◆ **MATERIAL SHOWN**:
○ ○ ○ ○ ○ ○ ○
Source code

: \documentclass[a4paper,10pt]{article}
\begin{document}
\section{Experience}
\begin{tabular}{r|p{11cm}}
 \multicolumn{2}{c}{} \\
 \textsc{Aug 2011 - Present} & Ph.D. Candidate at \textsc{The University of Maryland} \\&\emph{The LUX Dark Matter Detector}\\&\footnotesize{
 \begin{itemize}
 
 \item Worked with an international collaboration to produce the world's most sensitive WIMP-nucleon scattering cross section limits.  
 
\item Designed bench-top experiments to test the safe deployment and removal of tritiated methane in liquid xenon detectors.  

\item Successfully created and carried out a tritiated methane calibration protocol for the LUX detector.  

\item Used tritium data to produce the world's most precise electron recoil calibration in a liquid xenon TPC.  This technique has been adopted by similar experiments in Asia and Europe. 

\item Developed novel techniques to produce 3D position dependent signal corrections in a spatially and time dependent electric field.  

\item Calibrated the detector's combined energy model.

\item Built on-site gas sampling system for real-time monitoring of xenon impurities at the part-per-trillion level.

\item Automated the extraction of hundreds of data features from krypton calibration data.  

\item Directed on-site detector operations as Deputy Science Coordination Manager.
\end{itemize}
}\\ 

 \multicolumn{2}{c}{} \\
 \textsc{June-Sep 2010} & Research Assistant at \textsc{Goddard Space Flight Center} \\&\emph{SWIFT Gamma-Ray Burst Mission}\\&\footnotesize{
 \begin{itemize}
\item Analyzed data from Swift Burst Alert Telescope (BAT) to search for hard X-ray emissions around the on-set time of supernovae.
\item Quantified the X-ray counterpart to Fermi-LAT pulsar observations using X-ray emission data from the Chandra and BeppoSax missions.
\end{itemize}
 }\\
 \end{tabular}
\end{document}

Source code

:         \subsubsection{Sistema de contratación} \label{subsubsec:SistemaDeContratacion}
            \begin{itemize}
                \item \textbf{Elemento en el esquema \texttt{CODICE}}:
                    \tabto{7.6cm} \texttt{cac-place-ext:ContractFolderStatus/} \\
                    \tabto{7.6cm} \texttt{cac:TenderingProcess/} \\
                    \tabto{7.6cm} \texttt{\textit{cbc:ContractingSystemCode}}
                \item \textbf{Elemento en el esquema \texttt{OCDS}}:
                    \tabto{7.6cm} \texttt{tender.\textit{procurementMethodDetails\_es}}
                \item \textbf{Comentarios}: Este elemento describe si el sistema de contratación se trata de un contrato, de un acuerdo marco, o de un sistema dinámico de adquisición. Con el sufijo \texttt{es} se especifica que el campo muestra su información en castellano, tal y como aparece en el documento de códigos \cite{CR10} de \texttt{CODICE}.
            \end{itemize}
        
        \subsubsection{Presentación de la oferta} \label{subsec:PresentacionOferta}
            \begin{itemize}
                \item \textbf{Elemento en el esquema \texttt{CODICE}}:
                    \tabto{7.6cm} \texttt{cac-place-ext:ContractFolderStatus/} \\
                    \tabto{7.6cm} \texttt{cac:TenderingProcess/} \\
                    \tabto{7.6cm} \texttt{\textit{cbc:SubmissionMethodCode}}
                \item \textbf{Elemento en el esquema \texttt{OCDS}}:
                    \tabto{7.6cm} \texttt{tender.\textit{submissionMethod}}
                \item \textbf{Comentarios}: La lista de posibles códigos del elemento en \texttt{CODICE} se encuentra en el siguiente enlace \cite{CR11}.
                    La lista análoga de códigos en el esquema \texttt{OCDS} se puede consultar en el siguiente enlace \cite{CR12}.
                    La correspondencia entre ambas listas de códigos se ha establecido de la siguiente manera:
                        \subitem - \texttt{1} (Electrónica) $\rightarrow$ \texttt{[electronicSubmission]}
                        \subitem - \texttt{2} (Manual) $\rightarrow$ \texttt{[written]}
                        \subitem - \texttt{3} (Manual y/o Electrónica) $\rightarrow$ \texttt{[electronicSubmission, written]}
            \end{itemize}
○ ○ ○ ○ ○ ○ ○
◆ **EXERCISE PROMPT**:
Exactly as written above, copy every line.

◆ **OUTPUT**:
Source code

: \documentclass[a4paper,10pt]{article}
\begin{document}
\section{Experience}
\begin{tabular}{r|p{11cm}}
 \multicolumn{2}{c}{} \\
 \textsc{Aug 2011 - Present} & Ph.D. Candidate at \textsc{The University of Maryland} \\&\emph{The LUX Dark Matter Detector}\\&\footnotesize{
 \begin{itemize}
 
 \item Worked with an international collaboration to produce the world's most sensitive WIMP-nucleon scattering cross section limits.  
 
\item Designed bench-top experiments to test the safe deployment and removal of tritiated methane in liquid xenon detectors.  

\item Successfully created and carried out a tritiated methane calibration protocol for the LUX detector.  

\item Used tritium data to produce the world's most precise electron recoil calibration in a liquid xenon TPC.  This technique has been adopted by similar experiments in Asia and Europe. 

\item Developed novel techniques to produce 3D position dependent signal corrections in a spatially and time dependent electric field.  

\item Calibrated the detector's combined energy model.

\item Built on-site gas sampling system for real-time monitoring of xenon impurities at the part-per-trillion level.

\item Automated the extraction of hundreds of data features from krypton calibration data.  

\item Directed on-site detector operations as Deputy Science Coordination Manager.
\end{itemize}
}\\ 

 \multicolumn{2}{c}{} \\
 \textsc{June-Sep 2010} & Research Assistant at \textsc{Goddard Space Flight Center} \\&\emph{SWIFT Gamma-Ray Burst Mission}\\&\footnotesize{
 \begin{itemize}
\item Analyzed data from Swift Burst Alert Telescope (BAT) to search for hard X-ray emissions around the on-set time of supernovae.
\item Quantified the X-ray counterpart to Fermi-LAT pulsar observations using X-ray emission data from the Chandra and BeppoSax missions.
\end{itemize}
 }\\
 \end{tabular}
\end{document}

Source code

:         \subsubsection{Sistema de contratación} \label{subsubsec:SistemaDeContratacion}
            \begin{itemize}
                \item \textbf{Elemento en el esquema \texttt{CODICE}}:
                    \tabto{7.6cm} \texttt{cac-place-ext:ContractFolderStatus/} \\
                    \tabto{7.6cm} \texttt{cac:TenderingProcess/} \\
                    \tabto{7.6cm} \texttt{\textit{cbc:ContractingSystemCode}}
                \item \textbf{Elemento en el esquema \texttt{OCDS}}:
                    \tabto{7.6cm} \texttt{tender.\textit{procurementMethodDetails\_es}}
                \item \textbf{Comentarios}: Este elemento describe si el sistema de contratación se trata de un contrato, de un acuerdo marco, o de un sistema dinámico de adquisición. Con el sufijo \texttt{es} se especifica que el campo muestra su información en castellano, tal y como aparece en el documento de códigos \cite{CR10} de \texttt{CODICE}.
            \end{itemize}
        
        \subsubsection{Presentación de la oferta} \label{subsec:PresentacionOferta}
            \begin{itemize}
                \item \textbf{Elemento en el esquema \texttt{CODICE}}:
                    \tabto{7.6cm} \texttt{cac-place-ext:ContractFolderStatus/} \\
                    \tabto{7.6cm} \texttt{cac:TenderingProcess/} \\
                    \tabto{7.6cm} \texttt{\textit{cbc:SubmissionMethodCode}}
                \item \textbf{Elemento en el esquema \texttt{OCDS}}:
                    \tabto{7.6cm} \texttt{tender.\textit{submissionMethod}}
                \item \textbf{Comentarios}: La lista de posibles códigos del elemento en \texttt{CODICE} se encuentra en el siguiente enlace \cite{CR11}.
                    La lista análoga de códigos en el esquema \texttt{OCDS} se puede consultar en el siguiente enlace \cite{CR12}.
                    La correspondencia entre ambas listas de códigos se ha establecido de la siguiente manera:
                        \subitem - \texttt{1} (Electrónica) $\rightarrow$ \texttt{[electronicSubmission]}
                        \subitem - \texttt{2} (Manual) $\rightarrow$ \texttt{[written]}
                        \subitem - \texttt{3} (Manual y/o Electrónica) $\rightarrow$ \texttt{[electronicSubmission, written]}
            \end{itemize}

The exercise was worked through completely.